The process of getting paid in a timely manner begins with your invoices. A professionally-designed, detailed invoice will reduce delays due to confusion. Instead of setting invoices aside to deal with later, your clients may pay them immediately. Here are a few things you can include on your invoices to ensure you get paid more quickly.
Invoice Tracking Number
Managing your finances means always having visibility into everything you do. To do this, you’ll first need to include a number on each invoice that you tie to your internal invoicing system. Having a number tied to each invoice will make it easier to determine which invoices have been paid and which haven’t. When you contact non-payers, you can provide the invoice number to help them more easily look through their own records and find the broken link.

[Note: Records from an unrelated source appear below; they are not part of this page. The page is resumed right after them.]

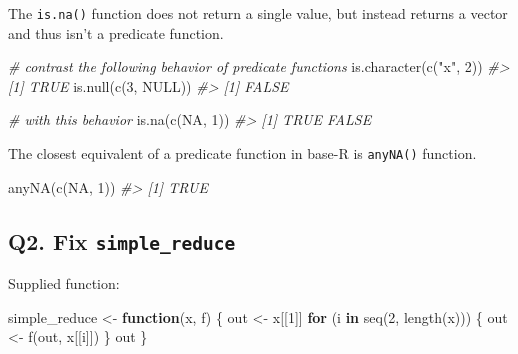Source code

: \documentclass[
]{book}
\newenvironment{Shaded}{\begin{snugshade}}{\end{snugshade}}
\newcommand{\CommentTok}[1]{\textcolor[rgb]{0.56,0.35,0.01}{\textit{#1}}}
\newcommand{\ConstantTok}[1]{\textcolor[rgb]{0.00,0.00,0.00}{#1}}
\newcommand{\ControlFlowTok}[1]{\textcolor[rgb]{0.13,0.29,0.53}{\textbf{#1}}}
\newcommand{\DecValTok}[1]{\textcolor[rgb]{0.00,0.00,0.81}{#1}}
\newcommand{\FunctionTok}[1]{\textcolor[rgb]{0.00,0.00,0.00}{#1}}
\newcommand{\NormalTok}[1]{#1}
\newcommand{\OtherTok}[1]{\textcolor[rgb]{0.56,0.35,0.01}{#1}}
\newcommand{\StringTok}[1]{\textcolor[rgb]{0.31,0.60,0.02}{#1}}
\begin{document}
The \texttt{is.na()} function does not return a single value, but instead returns a vector and thus isn't a predicate function.

\begin{Shaded}
\begin{Highlighting}[]
\CommentTok{\# contrast the following behavior of predicate functions}
\FunctionTok{is.character}\NormalTok{(}\FunctionTok{c}\NormalTok{(}\StringTok{"x"}\NormalTok{, }\DecValTok{2}\NormalTok{))}
\CommentTok{\#\textgreater{} [1] TRUE}
\FunctionTok{is.null}\NormalTok{(}\FunctionTok{c}\NormalTok{(}\DecValTok{3}\NormalTok{, }\ConstantTok{NULL}\NormalTok{))}
\CommentTok{\#\textgreater{} [1] FALSE}

\CommentTok{\# with this behavior}
\FunctionTok{is.na}\NormalTok{(}\FunctionTok{c}\NormalTok{(}\ConstantTok{NA}\NormalTok{, }\DecValTok{1}\NormalTok{))}
\CommentTok{\#\textgreater{} [1]  TRUE FALSE}
\end{Highlighting}
\end{Shaded}

The closest equivalent of a predicate function in base-R is \texttt{anyNA()} function.

\begin{Shaded}
\begin{Highlighting}[]
\FunctionTok{anyNA}\NormalTok{(}\FunctionTok{c}\NormalTok{(}\ConstantTok{NA}\NormalTok{, }\DecValTok{1}\NormalTok{))}
\CommentTok{\#\textgreater{} [1] TRUE}
\end{Highlighting}
\end{Shaded}

\hypertarget{q2.-fix-simple_reduce}{%
\subsection*{\texorpdfstring{Q2. Fix \texttt{simple\_reduce}}{Q2. Fix simple\_reduce}}\label{q2.-fix-simple_reduce}}

Supplied function:

\begin{Shaded}
\begin{Highlighting}[]
\NormalTok{simple\_reduce }\OtherTok{\textless{}{-}} \ControlFlowTok{function}\NormalTok{(x, f) \{}
\NormalTok{  out }\OtherTok{\textless{}{-}}\NormalTok{ x[[}\DecValTok{1}\NormalTok{]]}
  \ControlFlowTok{for}\NormalTok{ (i }\ControlFlowTok{in} \FunctionTok{seq}\NormalTok{(}\DecValTok{2}\NormalTok{, }\FunctionTok{length}\NormalTok{(x))) \{}
\NormalTok{    out }\OtherTok{\textless{}{-}} \FunctionTok{f}\NormalTok{(out, x[[i]])}
\NormalTok{  \}}
\NormalTok{  out}
\NormalTok{\}}
\end{Highlighting}
\end{Shaded}
\end{document}
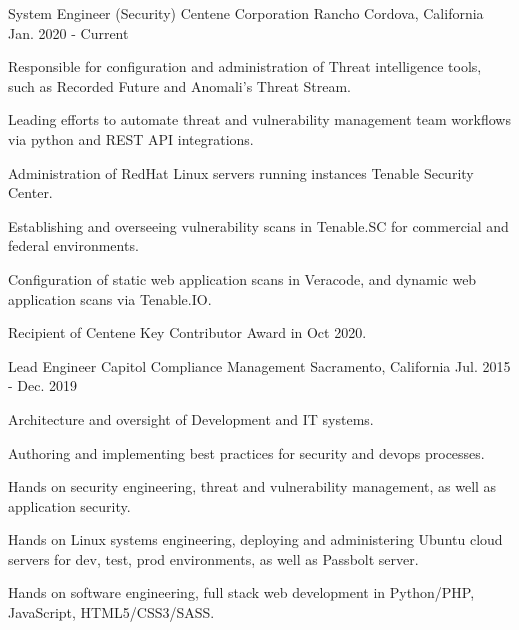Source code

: 

\begin{cventries}

  \cventry
    {System Engineer (Security)} %
    {Centene Corporation} %
    {Rancho Cordova, California} %
    {Jan. 2020 - Current} %
    {
      \begin{cvitems} %
        \item {Responsible for configuration and administration of Threat intelligence tools, such as Recorded Future and Anomali's Threat Stream.}
        \item {Leading efforts to automate threat and vulnerability management team workflows via python and REST API integrations.}
	      \item {Administration of RedHat Linux servers running instances Tenable Security Center.}
        \item {Establishing and overseeing vulnerability scans in Tenable.SC for commercial and federal environments.}
        \item {Configuration of static  web application scans in Veracode, and dynamic web application scans via Tenable.IO.}
        \item {Recipient of Centene Key Contributor Award in Oct 2020.}
      \end{cvitems}
    }



  \cventry
    {Lead Engineer} %
    {Capitol Compliance Management} %
    {Sacramento, California} %
    {Jul. 2015 - Dec. 2019} %
    {
      \begin{cvitems} %
        \item {Architecture and oversight of Development and IT systems.}
        \item {Authoring and implementing best practices for security and devops processes.}
        \item {Hands on security engineering, threat and vulnerability management, as well as application security.  }
        \item {Hands on Linux systems engineering, deploying and administering Ubuntu cloud servers for dev, test, prod environments, as well as Passbolt server.}
        \item {Hands on software engineering, full stack web development in Python/PHP, JavaScript, HTML5/CSS3/SASS.}
      \end{cvitems}
    }



\end{cventries}
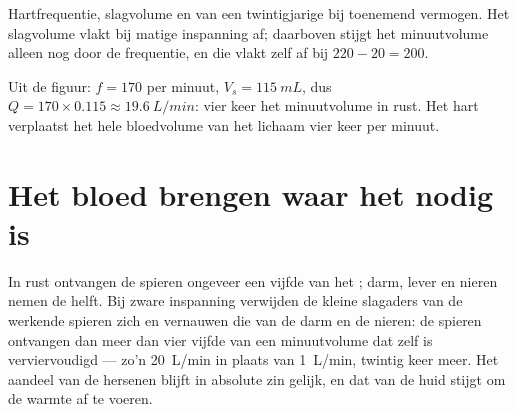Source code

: \begin{omfigure}

{\small Hartfrequentie, slagvolume en  van een
twintigjarige bij toenemend vermogen. Het slagvolume vlakt bij matige
inspanning af; daarboven stijgt het minuutvolume alleen nog door de
frequentie, en die vlakt zelf af bij $220 - 20 = 200$.}
\end{omfigure}

\begin{example}\label{ex:g10:heart-lungs-effort:output200}
Uit de figuur: $f = 170$ per minuut, $V_s = \qty{115}{mL}$, dus
$Q = 170 \times 0.115 \approx \qty{19.6}{L/min}$: vier keer het
minuutvolume in rust. Het hart verplaatst het hele bloedvolume van het
lichaam vier keer per minuut.
\end{example}

\section{Het bloed brengen waar het nodig is}

\begin{proposition}\label{prop:g10:heart-lungs-effort:redistribution}
In rust ontvangen de spieren ongeveer een vijfde van het
; darm, lever en nieren nemen de helft. Bij zware
inspanning verwijden de kleine slagaders van de werkende spieren zich en
vernauwen die van de darm en de nieren: de spieren ontvangen dan meer dan
vier vijfde van een minuutvolume dat zelf is verviervoudigd --- zo'n
\qty{20}{L/min} in plaats van \qty{1}{L/min}, twintig keer meer. Het
aandeel van de hersenen blijft in absolute zin gelijk, en dat van de huid
stijgt om de warmte af te voeren.
\end{proposition}
\admitted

Another benefit of a tracking number on each invoice is that it lends an air of credibility to your paperwork. Your clients will realize you’re keeping track of the invoices that have and haven’t been paid and won’t allow a non-payment to fall through the cracks.
When your customers receive an invoice, whether by email or on paper, do they know what to do with it? They may have the invoice in hand, but payment is a mystery. If all you’ve done is provide a mailing address and they prefer paying electronically, you may delay payment because you haven’t given an easy option. Conversely, if your electronic payment systems don’t match their own internal procedures t pay by paper check, you could also be waiting weeks for payment to arrive.

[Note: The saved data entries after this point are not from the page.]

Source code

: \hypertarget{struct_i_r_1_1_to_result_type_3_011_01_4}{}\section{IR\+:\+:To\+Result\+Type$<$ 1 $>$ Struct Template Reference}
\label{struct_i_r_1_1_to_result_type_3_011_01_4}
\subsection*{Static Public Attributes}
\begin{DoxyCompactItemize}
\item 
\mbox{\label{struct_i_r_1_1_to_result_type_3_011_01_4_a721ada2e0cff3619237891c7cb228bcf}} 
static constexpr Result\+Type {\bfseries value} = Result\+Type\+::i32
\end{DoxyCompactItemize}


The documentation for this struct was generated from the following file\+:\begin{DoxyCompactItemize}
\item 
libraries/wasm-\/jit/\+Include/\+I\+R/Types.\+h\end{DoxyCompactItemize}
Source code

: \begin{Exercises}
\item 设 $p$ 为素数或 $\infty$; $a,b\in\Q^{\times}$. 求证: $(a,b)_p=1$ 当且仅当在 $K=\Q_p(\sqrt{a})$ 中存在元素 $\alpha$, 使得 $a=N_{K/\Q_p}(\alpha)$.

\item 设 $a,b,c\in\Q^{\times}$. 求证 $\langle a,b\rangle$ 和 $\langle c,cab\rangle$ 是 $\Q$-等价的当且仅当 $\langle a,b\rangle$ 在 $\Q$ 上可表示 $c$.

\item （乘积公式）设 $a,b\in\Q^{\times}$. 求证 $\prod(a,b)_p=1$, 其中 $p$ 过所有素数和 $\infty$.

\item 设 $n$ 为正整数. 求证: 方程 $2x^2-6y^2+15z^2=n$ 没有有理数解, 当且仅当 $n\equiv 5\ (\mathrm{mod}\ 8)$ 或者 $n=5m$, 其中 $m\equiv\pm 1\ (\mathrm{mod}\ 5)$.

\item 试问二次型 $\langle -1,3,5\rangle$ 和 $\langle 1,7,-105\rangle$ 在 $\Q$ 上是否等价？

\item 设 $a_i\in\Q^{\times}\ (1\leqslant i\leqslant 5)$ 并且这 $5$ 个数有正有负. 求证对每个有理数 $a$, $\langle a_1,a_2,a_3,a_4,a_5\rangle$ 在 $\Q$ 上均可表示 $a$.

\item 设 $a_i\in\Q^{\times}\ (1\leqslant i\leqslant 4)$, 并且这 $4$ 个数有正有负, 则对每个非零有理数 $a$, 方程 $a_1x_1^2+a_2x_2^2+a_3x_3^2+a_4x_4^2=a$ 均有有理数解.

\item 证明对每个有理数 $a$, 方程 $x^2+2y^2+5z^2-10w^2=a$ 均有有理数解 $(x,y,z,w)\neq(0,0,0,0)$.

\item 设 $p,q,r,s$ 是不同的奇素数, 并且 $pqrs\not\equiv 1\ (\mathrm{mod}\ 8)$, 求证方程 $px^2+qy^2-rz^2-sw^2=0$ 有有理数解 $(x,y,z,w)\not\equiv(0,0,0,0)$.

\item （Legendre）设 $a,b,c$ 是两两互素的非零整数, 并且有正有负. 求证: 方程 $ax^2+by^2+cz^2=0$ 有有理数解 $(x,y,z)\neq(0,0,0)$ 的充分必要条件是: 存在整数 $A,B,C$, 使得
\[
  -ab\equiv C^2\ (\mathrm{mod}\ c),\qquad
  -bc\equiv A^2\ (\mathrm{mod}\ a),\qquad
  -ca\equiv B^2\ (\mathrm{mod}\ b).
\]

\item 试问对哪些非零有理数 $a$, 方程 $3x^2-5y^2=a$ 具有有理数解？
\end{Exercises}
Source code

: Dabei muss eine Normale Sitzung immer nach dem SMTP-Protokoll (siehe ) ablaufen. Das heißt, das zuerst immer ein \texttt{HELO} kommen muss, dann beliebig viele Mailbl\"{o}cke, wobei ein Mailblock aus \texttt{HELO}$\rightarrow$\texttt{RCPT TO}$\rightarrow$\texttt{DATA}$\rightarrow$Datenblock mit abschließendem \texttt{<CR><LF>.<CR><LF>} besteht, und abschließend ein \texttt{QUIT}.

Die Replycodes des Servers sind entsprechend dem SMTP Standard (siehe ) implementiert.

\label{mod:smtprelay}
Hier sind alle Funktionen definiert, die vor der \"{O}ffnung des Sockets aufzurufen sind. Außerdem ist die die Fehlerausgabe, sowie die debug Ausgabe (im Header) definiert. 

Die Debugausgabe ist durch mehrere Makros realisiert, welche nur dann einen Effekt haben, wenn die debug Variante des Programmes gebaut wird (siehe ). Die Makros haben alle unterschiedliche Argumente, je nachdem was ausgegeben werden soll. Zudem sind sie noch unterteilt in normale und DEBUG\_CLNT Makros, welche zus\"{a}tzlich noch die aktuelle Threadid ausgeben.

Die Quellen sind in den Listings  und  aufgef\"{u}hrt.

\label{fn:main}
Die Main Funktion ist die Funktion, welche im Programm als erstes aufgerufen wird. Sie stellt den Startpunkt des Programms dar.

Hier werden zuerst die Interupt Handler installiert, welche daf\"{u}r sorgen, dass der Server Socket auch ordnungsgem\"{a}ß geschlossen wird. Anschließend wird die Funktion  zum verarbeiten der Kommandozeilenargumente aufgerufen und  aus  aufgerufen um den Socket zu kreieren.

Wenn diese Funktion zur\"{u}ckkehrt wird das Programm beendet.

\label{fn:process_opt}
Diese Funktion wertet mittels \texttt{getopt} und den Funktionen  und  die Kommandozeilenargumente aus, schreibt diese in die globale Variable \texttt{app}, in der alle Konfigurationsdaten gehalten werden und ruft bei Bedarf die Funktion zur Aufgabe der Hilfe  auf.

If your invoice is sent electronically, include a link that lets them pay by credit card in a matter of minutes. Include your mailing address, as well, in case they’d prefer to pay through the mail. If your employees travel around, equip them with mobile-enabled credit card readers to allow them to accept payments immediately. This may keep you from having to issue an invoice to start with.
A due date can make a big difference in your payment speed. Most clients don’t want to get into a situation where they’re late on a payment, so seeing a date gives them a deadline. Instead of putting wording like, “Due in 30 days,” put an actual date on your invoice and make sure that date is enforced. Your automated system should be set up to send a late notice once that due date has passed.
In addition to a due date, you should also include any fees that will apply if the invoice isn’t paid within a certain timeframe. You can include this information at the bottom of your invoice, with wording such as, “Late payments will be charged a penalty of X percent per day.” This late fee should be outlined from the start of your working relationship with a new client, usually through your initial work agreement or statement of work.s
Detailed Description of Services Provided
Confusion can often delay payments, especially if the person handling invoice payments is in a separate department from the person who hired you. You may find that your invoice is caught in a holding pattern for months while one department waits for communication from another department. Instead, make it as clear as possible what services you provided and, if possible, which employee of that business received the service.
If the work you provided involves work for the company website or social media pages, describe that work and add a link if you can. As you create an invoice for each new customer, it might be worthwhile to have a phone conversation with your contact about the information that will need to be included in the invoice.
Before you send off your invoice, be sure you have up-to-date contact information for your business. This doesn’t just include the information they’ll need to pay you, such as your address or PayPal email address, but it also means you should have a way for your clients to contact you if they have questions. You should have a phone number they can call for any questions they have about the invoice. This will ensure questions are answered quickly so that they can approve payment and get the money they need to you.
Including a contact phone number isn’t enough. You must make sure that when your clients call, someone is available to answer. An inability to reach you or one of your employees with any issues they have will only frustrate them, leading them to set your invoice aside and forget about it. If you are too busy to pick up the phone every time one of your clients call, consider outsourcing this part of your customer service to a virtual assistant or external contact center.
When businesses work to improve their invoicing processes, they speed up payments and ensure they have the money they need to pay their bills. With just a few adjustments to the invoices you send, you can improve your cash flow and keep your attention focused on building your business, rather than chasing down late payments.